● PROBLEM REQUIREMENTS:
Go through the entries and copy every line that has the string "Court" in it.

START THE RECORDS

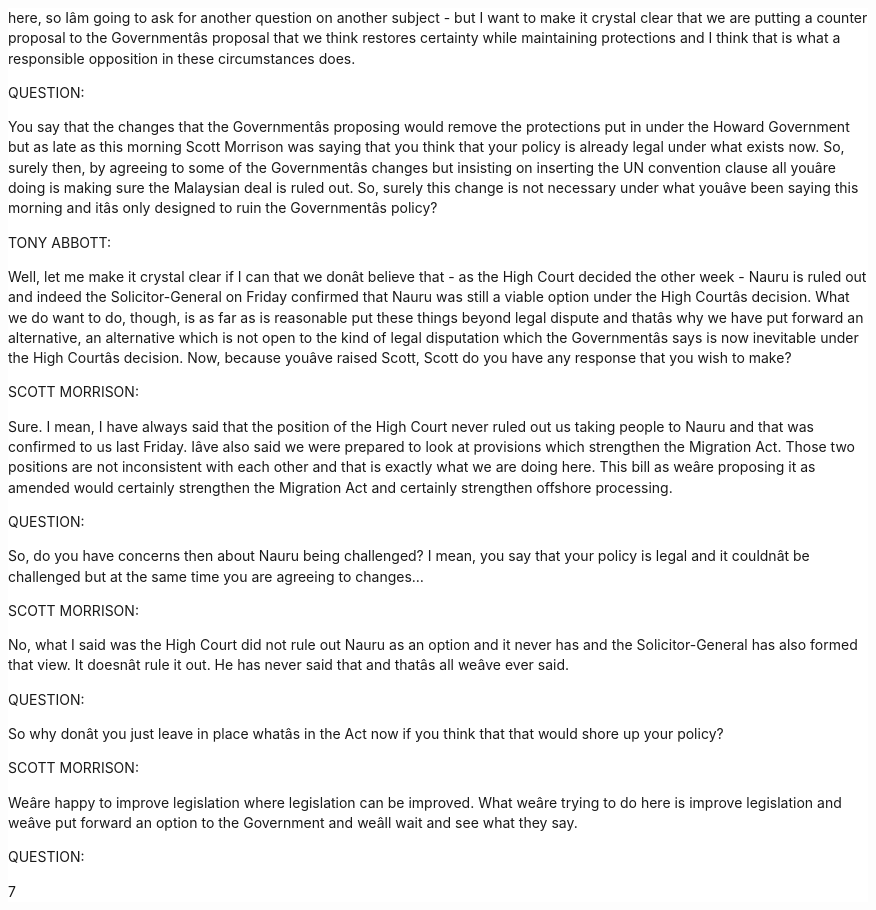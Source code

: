  

 here, so Iâm going to ask for another question on another subject - but I want to make it crystal clear that we  are putting a counter proposal to the Governmentâs proposal that we think restores certainty while  maintaining protections and I think that is what a responsible opposition in these circumstances does.   

 QUESTION:   

 You say that the changes that the Governmentâs proposing would remove the protections put in under the  Howard Government but as late as this morning Scott Morrison was saying that you think that your policy is  already legal under what exists now. So, surely then, by agreeing to some of the Governmentâs changes but  insisting on inserting the UN convention clause all youâre doing is making sure the Malaysian deal is ruled  out. So, surely this change is not necessary under what youâve been saying this morning and itâs only  designed to ruin the Governmentâs policy?   

 TONY ABBOTT:   

 Well, let me make it crystal clear if I can that we donât believe that - as the High Court decided the other  week - Nauru is ruled out and indeed the Solicitor-General on Friday confirmed that Nauru was still a viable  option under the High Courtâs decision. What we do want to do, though, is as far as is reasonable put these  things beyond legal dispute and thatâs why we have put forward an alternative, an alternative which is not  open to the kind of legal disputation which the Governmentâs says is now inevitable under the High Courtâs  decision. Now, because youâve raised Scott, Scott do you have any response that you wish to make?   

 SCOTT MORRISON:   

 Sure. I mean, I have always said that the position of the High Court never ruled out us taking people to  Nauru and that was confirmed to us last Friday. Iâve also said we were prepared to look at provisions which  strengthen the Migration Act. Those two positions are not inconsistent with each other and that is exactly  what we are doing here. This bill as weâre proposing it as amended would certainly strengthen the Migration  Act and certainly strengthen offshore processing.   

 QUESTION:   

 So, do you have concerns then about Nauru being challenged? I mean, you say that your policy is legal and  it couldnât be challenged but at the same time you are agreeing to changes…   

 SCOTT MORRISON:   

 No, what I said was the High Court did not rule out Nauru as an option and it never has and the Solicitor-General has also formed that view. It doesnât rule it out. He has never said that and thatâs all weâve ever  said.   

 QUESTION:   

 So why donât you just leave in place whatâs in the Act now if you think that that would shore up your  policy?   

 SCOTT MORRISON:   

 Weâre happy to improve legislation where legislation can be improved. What weâre trying to do here is  improve legislation and weâve put forward an option to the Government and weâll wait and see what they  say.   

 QUESTION:   

 7 
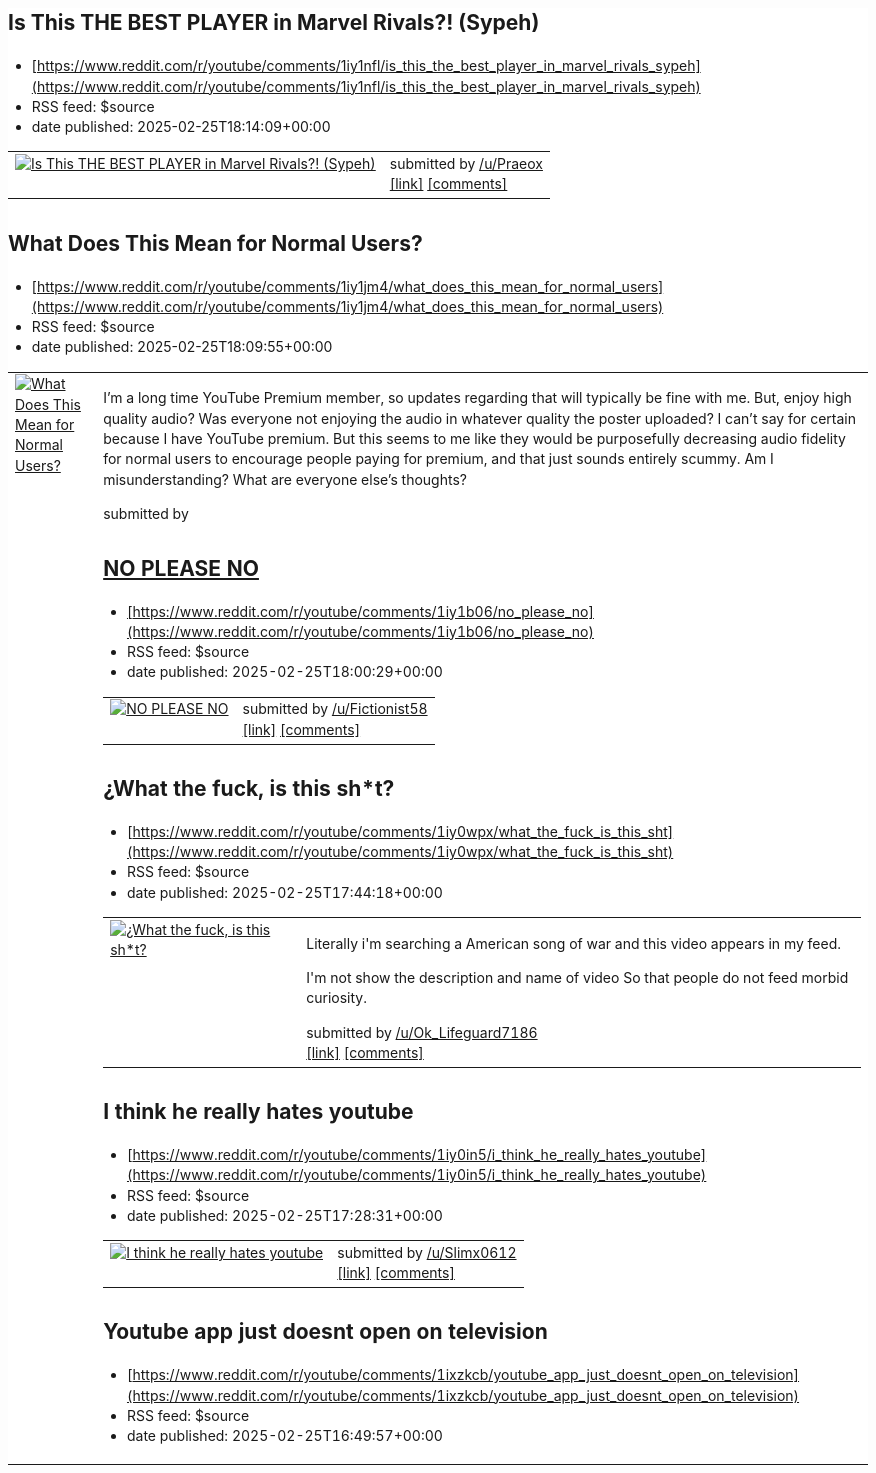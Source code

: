 ## Is This THE BEST PLAYER in Marvel Rivals?! (Sypeh)
 - [https://www.reddit.com/r/youtube/comments/1iy1nfl/is_this_the_best_player_in_marvel_rivals_sypeh](https://www.reddit.com/r/youtube/comments/1iy1nfl/is_this_the_best_player_in_marvel_rivals_sypeh)
 - RSS feed: $source
 - date published: 2025-02-25T18:14:09+00:00

<table> <tr><td> <a href="https://www.reddit.com/r/youtube/comments/1iy1nfl/is_this_the_best_player_in_marvel_rivals_sypeh/"> <img src="https://external-preview.redd.it/L5-nXR1zm3UUrOSZUucu958CFWOs47ch15HggO4P2gE.jpg?width=320&amp;crop=smart&amp;auto=webp&amp;s=e526d0d429edce83efa033fe188775c40d8b079e" alt="Is This THE BEST PLAYER in Marvel Rivals?! (Sypeh)" title="Is This THE BEST PLAYER in Marvel Rivals?! (Sypeh)" /> </a> </td><td> &#32; submitted by &#32; <a href="https://www.reddit.com/user/Praeox"> /u/Praeox </a> <br/> <span><a href="https://youtu.be/bAvsY8aHVqk">[link]</a></span> &#32; <span><a href="https://www.reddit.com/r/youtube/comments/1iy1nfl/is_this_the_best_player_in_marvel_rivals_sypeh/">[comments]</a></span> </td></tr></table>

## What Does This Mean for Normal Users?
 - [https://www.reddit.com/r/youtube/comments/1iy1jm4/what_does_this_mean_for_normal_users](https://www.reddit.com/r/youtube/comments/1iy1jm4/what_does_this_mean_for_normal_users)
 - RSS feed: $source
 - date published: 2025-02-25T18:09:55+00:00

<table> <tr><td> <a href="https://www.reddit.com/r/youtube/comments/1iy1jm4/what_does_this_mean_for_normal_users/"> <img src="https://preview.redd.it/ipa578ewsble1.jpeg?width=640&amp;crop=smart&amp;auto=webp&amp;s=d67150312944b6d5843a66a44cfed30c0da687b7" alt="What Does This Mean for Normal Users?" title="What Does This Mean for Normal Users?" /> </a> </td><td> <div class="md"><p>I’m a long time YouTube Premium member, so updates regarding that will typically be fine with me. But, enjoy high quality audio? Was everyone not enjoying the audio in whatever quality the poster uploaded? I can’t say for certain because I have YouTube premium. But this seems to me like they would be purposefully decreasing audio fidelity for normal users to encourage people paying for premium, and that just sounds entirely scummy. Am I misunderstanding? What are everyone else’s thoughts?</p> </div> &#32; submitted by &#32; <a href="https://www.reddit.com/user/Trafalgar_Sticks"> 

## NO PLEASE NO
 - [https://www.reddit.com/r/youtube/comments/1iy1b06/no_please_no](https://www.reddit.com/r/youtube/comments/1iy1b06/no_please_no)
 - RSS feed: $source
 - date published: 2025-02-25T18:00:29+00:00

<table> <tr><td> <a href="https://www.reddit.com/r/youtube/comments/1iy1b06/no_please_no/"> <img src="https://preview.redd.it/6f5fh5r7rble1.png?width=640&amp;crop=smart&amp;auto=webp&amp;s=4e81c8eb5b195f54f23fbeec6aa01163891f5e77" alt="NO PLEASE NO" title="NO PLEASE NO" /> </a> </td><td> &#32; submitted by &#32; <a href="https://www.reddit.com/user/Fictionist58"> /u/Fictionist58 </a> <br/> <span><a href="https://i.redd.it/6f5fh5r7rble1.png">[link]</a></span> &#32; <span><a href="https://www.reddit.com/r/youtube/comments/1iy1b06/no_please_no/">[comments]</a></span> </td></tr></table>

## ¿What the fuck, is this sh*t?
 - [https://www.reddit.com/r/youtube/comments/1iy0wpx/what_the_fuck_is_this_sht](https://www.reddit.com/r/youtube/comments/1iy0wpx/what_the_fuck_is_this_sht)
 - RSS feed: $source
 - date published: 2025-02-25T17:44:18+00:00

<table> <tr><td> <a href="https://www.reddit.com/r/youtube/comments/1iy0wpx/what_the_fuck_is_this_sht/"> <img src="https://preview.redd.it/2uhqmjvboble1.png?width=640&amp;crop=smart&amp;auto=webp&amp;s=e9182189d9977256688c15abdb3ce00f1653adb4" alt="¿What the fuck, is this sh*t?" title="¿What the fuck, is this sh*t?" /> </a> </td><td> <div class="md"><p>Literally i&#39;m searching a American song of war and this video appears in my feed.</p> <p>I&#39;m not show the description and name of video So that people do not feed morbid curiosity.</p> </div> &#32; submitted by &#32; <a href="https://www.reddit.com/user/Ok_Lifeguard7186"> /u/Ok_Lifeguard7186 </a> <br/> <span><a href="https://i.redd.it/2uhqmjvboble1.png">[link]</a></span> &#32; <span><a href="https://www.reddit.com/r/youtube/comments/1iy0wpx/what_the_fuck_is_this_sht/">[comments]</a></span> </td></tr></table>

## I think he really hates youtube
 - [https://www.reddit.com/r/youtube/comments/1iy0in5/i_think_he_really_hates_youtube](https://www.reddit.com/r/youtube/comments/1iy0in5/i_think_he_really_hates_youtube)
 - RSS feed: $source
 - date published: 2025-02-25T17:28:31+00:00

<table> <tr><td> <a href="https://www.reddit.com/r/youtube/comments/1iy0in5/i_think_he_really_hates_youtube/"> <img src="https://preview.redd.it/hbnm4guhlble1.png?width=640&amp;crop=smart&amp;auto=webp&amp;s=c9ff913493396666a2539606430e67aa03c87090" alt="I think he really hates youtube" title="I think he really hates youtube" /> </a> </td><td> &#32; submitted by &#32; <a href="https://www.reddit.com/user/Slimx0612"> /u/Slimx0612 </a> <br/> <span><a href="https://i.redd.it/hbnm4guhlble1.png">[link]</a></span> &#32; <span><a href="https://www.reddit.com/r/youtube/comments/1iy0in5/i_think_he_really_hates_youtube/">[comments]</a></span> </td></tr></table>

## Youtube app just doesnt open on television
 - [https://www.reddit.com/r/youtube/comments/1ixzkcb/youtube_app_just_doesnt_open_on_television](https://www.reddit.com/r/youtube/comments/1ixzkcb/youtube_app_just_doesnt_open_on_television)
 - RSS feed: $source
 - date published: 2025-02-25T16:49:57+00:00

END THE RECORDS

● RESULT:
 Well, let me make it crystal clear if I can that we donât believe that - as the High Court decided the other  week - Nauru is ruled out and indeed the Solicitor-General on Friday confirmed that Nauru was still a viable  option under the High Courtâs decision. What we do want to do, though, is as far as is reasonable put these  things beyond legal dispute and thatâs why we have put forward an alternative, an alternative which is not  open to the kind of legal disputation which the Governmentâs says is now inevitable under the High Courtâs  decision. Now, because youâve raised Scott, Scott do you have any response that you wish to make?   
 Sure. I mean, I have always said that the position of the High Court never ruled out us taking people to  Nauru and that was confirmed to us last Friday. Iâve also said we were prepared to look at provisions which  strengthen the Migration Act. Those two positions are not inconsistent with each other and that is exactly  what we are doing here. This bill as weâre proposing it as amended would certainly strengthen the Migration  Act and certainly strengthen offshore processing.   
 No, what I said was the High Court did not rule out Nauru as an option and it never has and the Solicitor-General has also formed that view. It doesnât rule it out. He has never said that and thatâs all weâve ever  said.   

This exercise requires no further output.